The
Seven Arts Center by Connie Wright
A
Carmel Original - The Seven Arts Building
[Seven
Arts Building] One of the buildings in the commercial
district that everyone should note is the handsome
Seven Arts Building, on the southwest corner of
Ocean Avenue and Lincoln. Two-storied, it extends
on Ocean Avenue from the Carmel Valley Coffee
Roasting Company to the Carmel Bay Company and
on Lincoln to the shops, the Seven Arts Court
and another court. Ground was broken in 1925.

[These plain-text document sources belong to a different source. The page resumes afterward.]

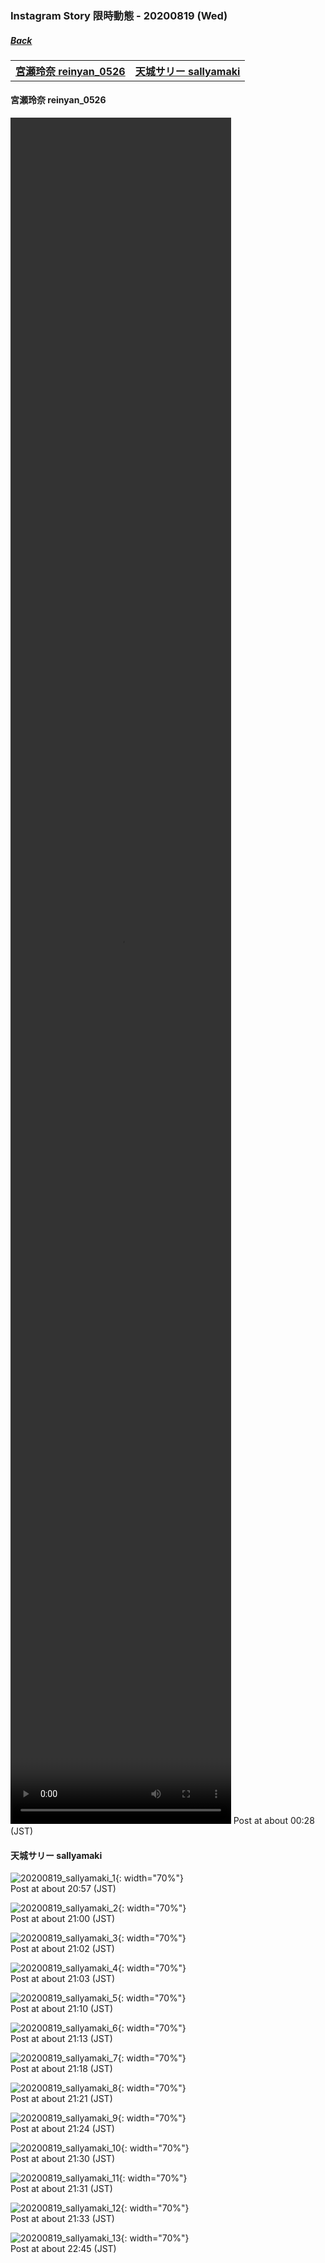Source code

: ﻿### Instagram Story 限時動態 - 20200819 (Wed)
##### [Back](../IGstory_List.md)

<table>
<tr>
<th><a href="#reinyan_0526">宮瀬玲奈 reinyan_0526</a></th>
<th><a href="#sallyamaki">天城サリー sallyamaki</a></th>
</tr>
</table>

<a name="reinyan_0526"></a>
#### 宮瀬玲奈 reinyan_0526

<video width="70%" height="70%" controls>
  <source src="../../../../Album/Instagram/IGstory/August2020/20200819/20200819_reinyan_0526_1.mp4" type="video/mp4">
</video>
Post at about 00:28 (JST)  

<a name="sallyamaki"></a>
#### 天城サリー sallyamaki

![20200819_sallyamaki_1](../../../../Album/Instagram/IGstory/August2020/20200819/20200819_sallyamaki_1.jpg){: width="70%"}  
Post at about 20:57 (JST)  

![20200819_sallyamaki_2](../../../../Album/Instagram/IGstory/August2020/20200819/20200819_sallyamaki_2.jpg){: width="70%"}  
Post at about 21:00 (JST)  

![20200819_sallyamaki_3](../../../../Album/Instagram/IGstory/August2020/20200819/20200819_sallyamaki_3.jpg){: width="70%"}  
Post at about 21:02 (JST)  

![20200819_sallyamaki_4](../../../../Album/Instagram/IGstory/August2020/20200819/20200819_sallyamaki_4.jpg){: width="70%"}  
Post at about 21:03 (JST)  

![20200819_sallyamaki_5](../../../../Album/Instagram/IGstory/August2020/20200819/20200819_sallyamaki_5.jpg){: width="70%"}  
Post at about 21:10 (JST)  

![20200819_sallyamaki_6](../../../../Album/Instagram/IGstory/August2020/20200819/20200819_sallyamaki_6.jpg){: width="70%"}  
Post at about 21:13 (JST)  

![20200819_sallyamaki_7](../../../../Album/Instagram/IGstory/August2020/20200819/20200819_sallyamaki_7.jpg){: width="70%"}  
Post at about 21:18 (JST)  

![20200819_sallyamaki_8](../../../../Album/Instagram/IGstory/August2020/20200819/20200819_sallyamaki_8.jpg){: width="70%"}  
Post at about 21:21 (JST)  

![20200819_sallyamaki_9](../../../../Album/Instagram/IGstory/August2020/20200819/20200819_sallyamaki_9.jpg){: width="70%"}  
Post at about 21:24 (JST)  

![20200819_sallyamaki_10](../../../../Album/Instagram/IGstory/August2020/20200819/20200819_sallyamaki_10.jpg){: width="70%"}  
Post at about 21:30 (JST)  

![20200819_sallyamaki_11](../../../../Album/Instagram/IGstory/August2020/20200819/20200819_sallyamaki_11.jpg){: width="70%"}  
Post at about 21:31 (JST)  

![20200819_sallyamaki_12](../../../../Album/Instagram/IGstory/August2020/20200819/20200819_sallyamaki_12.jpg){: width="70%"}  
Post at about 21:33 (JST)  

![20200819_sallyamaki_13](../../../../Album/Instagram/IGstory/August2020/20200819/20200819_sallyamaki_13.jpg){: width="70%"}  
Post at about 22:45 (JST)  
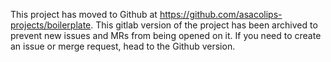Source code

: This project has moved to Github at https://github.com/asacolips-projects/boilerplate. This gitlab version of the project has been archived to prevent new issues and MRs from being opened on it. If you need to create an issue or merge request, head to the Github version.
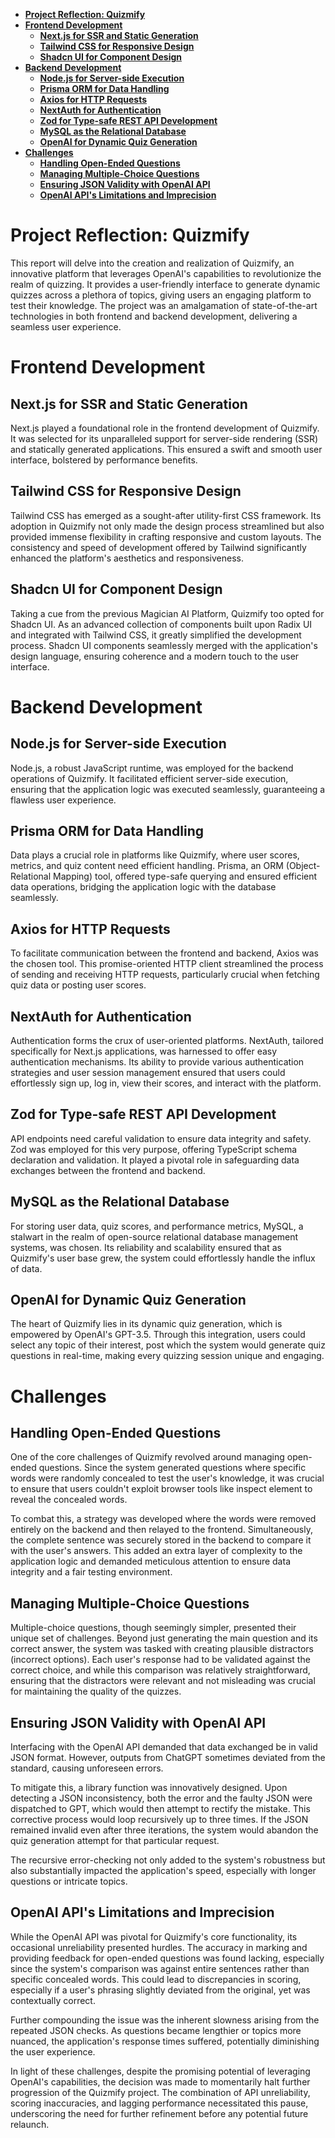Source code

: - [**Project Reflection: Quizmify**](#project-reflection-quizmify)
- [**Frontend Development**](#frontend-development)
	- [**Next.js for SSR and Static Generation**](#nextjs-for-ssr-and-static-generation)
	- [**Tailwind CSS for Responsive Design**](#tailwind-css-for-responsive-design)
	- [**Shadcn UI for Component Design**](#shadcn-ui-for-component-design)
- [**Backend Development**](#backend-development)
	- [**Node.js for Server-side Execution**](#nodejs-for-server-side-execution)
	- [**Prisma ORM for Data Handling**](#prisma-orm-for-data-handling)
	- [**Axios for HTTP Requests**](#axios-for-http-requests)
	- [**NextAuth for Authentication**](#nextauth-for-authentication)
	- [**Zod for Type-safe REST API Development**](#zod-for-type-safe-rest-api-development)
	- [**MySQL as the Relational Database**](#mysql-as-the-relational-database)
	- [**OpenAI for Dynamic Quiz Generation**](#openai-for-dynamic-quiz-generation)
- [**Challenges**](#challenges)
	- [**Handling Open-Ended Questions**](#handling-open-ended-questions)
	- [**Managing Multiple-Choice Questions**](#managing-multiple-choice-questions)
	- [**Ensuring JSON Validity with OpenAI API**](#ensuring-json-validity-with-openai-api)
	- [**OpenAI API's Limitations and Imprecision**](#openai-apis-limitations-and-imprecision)


# **Project Reflection: Quizmify**

This report will delve into the creation and realization of Quizmify, an innovative platform that leverages OpenAI's capabilities to revolutionize the realm of quizzing. It provides a user-friendly interface to generate dynamic quizzes across a plethora of topics, giving users an engaging platform to test their knowledge. The project was an amalgamation of state-of-the-art technologies in both frontend and backend development, delivering a seamless user experience.

# **Frontend Development**

## **Next.js for SSR and Static Generation**

Next.js played a foundational role in the frontend development of Quizmify. It was selected for its unparalleled support for server-side rendering (SSR) and statically generated applications. This ensured a swift and smooth user interface, bolstered by performance benefits.

## **Tailwind CSS for Responsive Design**

Tailwind CSS has emerged as a sought-after utility-first CSS framework. Its adoption in Quizmify not only made the design process streamlined but also provided immense flexibility in crafting responsive and custom layouts. The consistency and speed of development offered by Tailwind significantly enhanced the platform's aesthetics and responsiveness.

## **Shadcn UI for Component Design**

Taking a cue from the previous Magician AI Platform, Quizmify too opted for Shadcn UI. As an advanced collection of components built upon Radix UI and integrated with Tailwind CSS, it greatly simplified the development process. Shadcn UI components seamlessly merged with the application's design language, ensuring coherence and a modern touch to the user interface.

# **Backend Development**

## **Node.js for Server-side Execution**

Node.js, a robust JavaScript runtime, was employed for the backend operations of Quizmify. It facilitated efficient server-side execution, ensuring that the application logic was executed seamlessly, guaranteeing a flawless user experience.

## **Prisma ORM for Data Handling**

Data plays a crucial role in platforms like Quizmify, where user scores, metrics, and quiz content need efficient handling. Prisma, an ORM (Object-Relational Mapping) tool, offered type-safe querying and ensured efficient data operations, bridging the application logic with the database seamlessly.

## **Axios for HTTP Requests**

To facilitate communication between the frontend and backend, Axios was the chosen tool. This promise-oriented HTTP client streamlined the process of sending and receiving HTTP requests, particularly crucial when fetching quiz data or posting user scores.

## **NextAuth for Authentication**

Authentication forms the crux of user-oriented platforms. NextAuth, tailored specifically for Next.js applications, was harnessed to offer easy authentication mechanisms. Its ability to provide various authentication strategies and user session management ensured that users could effortlessly sign up, log in, view their scores, and interact with the platform.

## **Zod for Type-safe REST API Development**

API endpoints need careful validation to ensure data integrity and safety. Zod was employed for this very purpose, offering TypeScript schema declaration and validation. It played a pivotal role in safeguarding data exchanges between the frontend and backend.

## **MySQL as the Relational Database**

For storing user data, quiz scores, and performance metrics, MySQL, a stalwart in the realm of open-source relational database management systems, was chosen. Its reliability and scalability ensured that as Quizmify's user base grew, the system could effortlessly handle the influx of data.

## **OpenAI for Dynamic Quiz Generation**

The heart of Quizmify lies in its dynamic quiz generation, which is empowered by OpenAI's GPT-3.5. Through this integration, users could select any topic of their interest, post which the system would generate quiz questions in real-time, making every quizzing session unique and engaging.

# **Challenges**

## **Handling Open-Ended Questions**

One of the core challenges of Quizmify revolved around managing open-ended questions. Since the system generated questions where specific words were randomly concealed to test the user's knowledge, it was crucial to ensure that users couldn't exploit browser tools like inspect element to reveal the concealed words. 

To combat this, a strategy was developed where the words were removed entirely on the backend and then relayed to the frontend. Simultaneously, the complete sentence was securely stored in the backend to compare it with the user's answers. This added an extra layer of complexity to the application logic and demanded meticulous attention to ensure data integrity and a fair testing environment.

## **Managing Multiple-Choice Questions**

Multiple-choice questions, though seemingly simpler, presented their unique set of challenges. Beyond just generating the main question and its correct answer, the system was tasked with creating plausible distractors (incorrect options). Each user's response had to be validated against the correct choice, and while this comparison was relatively straightforward, ensuring that the distractors were relevant and not misleading was crucial for maintaining the quality of the quizzes.

## **Ensuring JSON Validity with OpenAI API**

Interfacing with the OpenAI API demanded that data exchanged be in valid JSON format. However, outputs from ChatGPT sometimes deviated from the standard, causing unforeseen errors. 

To mitigate this, a library function was innovatively designed. Upon detecting a JSON inconsistency, both the error and the faulty JSON were dispatched to GPT, which would then attempt to rectify the mistake. This corrective process would loop recursively up to three times. If the JSON remained invalid even after three iterations, the system would abandon the quiz generation attempt for that particular request.

The recursive error-checking not only added to the system's robustness but also substantially impacted the application's speed, especially with longer questions or intricate topics.

## **OpenAI API's Limitations and Imprecision**

While the OpenAI API was pivotal for Quizmify's core functionality, its occasional unreliability presented hurdles. The accuracy in marking and providing feedback for open-ended questions was found lacking, especially since the system's comparison was against entire sentences rather than specific concealed words. This could lead to discrepancies in scoring, especially if a user's phrasing slightly deviated from the original, yet was contextually correct.

Further compounding the issue was the inherent slowness arising from the repeated JSON checks. As questions became lengthier or topics more nuanced, the application's response times suffered, potentially diminishing the user experience.

In light of these challenges, despite the promising potential of leveraging OpenAI's capabilities, the decision was made to momentarily halt further progression of the Quizmify project. The combination of API unreliability, scoring inaccuracies, and lagging performance necessitated this pause, underscoring the need for further refinement before any potential future relaunch.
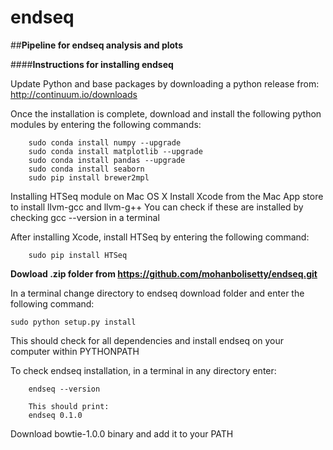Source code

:endseq
======

##**Pipeline for endseq analysis and plots**

####**Instructions for installing endseq**

Update Python and base packages by downloading a python release from:
http://continuum.io/downloads

Once the installation is complete, download and install the following python modules by entering the following 
commands:

		sudo conda install numpy --upgrade
		sudo conda install matplotlib --upgrade
		sudo conda install pandas --upgrade
		sudo conda install seaborn
		sudo pip install brewer2mpl
	
Installing HTSeq module on Mac OS X
Install Xcode from the Mac App store to install llvm-gcc and llvm-g++
You can check if these are installed by checking gcc --version in a terminal

After installing Xcode, install HTSeq by entering the following command:
	
		sudo pip install HTSeq


**Dowload .zip folder from https://github.com/mohanbolisetty/endseq.git**

In a terminal change directory to endseq download folder and enter the following command:

	sudo python setup.py install

This should check for all dependencies and install endseq on your computer within PYTHONPATH

To check endseq installation, in a terminal in any directory enter:
		
		endseq --version
		
		This should print:
		endseq 0.1.0

Download bowtie-1.0.0 binary and add it to your PATH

The owner, Herbert Heron, desired it for space
to display books he collected as a professional
dealer. The architect was Clay Otto, the builder
Percy Parkes, and its decorators were landscape
painter George Seideneck and his wife, Catherine
Comstock Seideneck, a leather sculptor and sister
of Carmel builder Hugh Comstock.
Made
of stucco over Thermolite brick, the building
is dark gray and is thoroughly Arts and Crafts
in character, with steep gable roofs, oddly shaped
windows, Dutch doors and wrought iron ornamental
lamps, gates and grills. The shops have been remodeled,
but the space on the northeast corner of the second
floor, now occupied by the Carmel Bay Company,
remains essentially unchanged, with two large
windows, exposed beams and unfinished wooden siding.
The Seven Arts Court on Lincoln contains a six-sided
wishing well, luxuriant planting, including wisteria
cascading from the second floor, and contemporary
benches. The entrance to the second courtyard,
now occupied by the Carmel Pipe Shop, was originally
the entrance to the Herons' private living quarters.
Herbert
Heron was a professional actor from Los Angeles
who first moved to San Francisco and then to Carmel
after hearing of the Bohemian spirit of the village.
Here he wrote verse dramas and poetry and founded
the Forest Theater, where he produced and acted
in many plays and was its guiding spirit for decades.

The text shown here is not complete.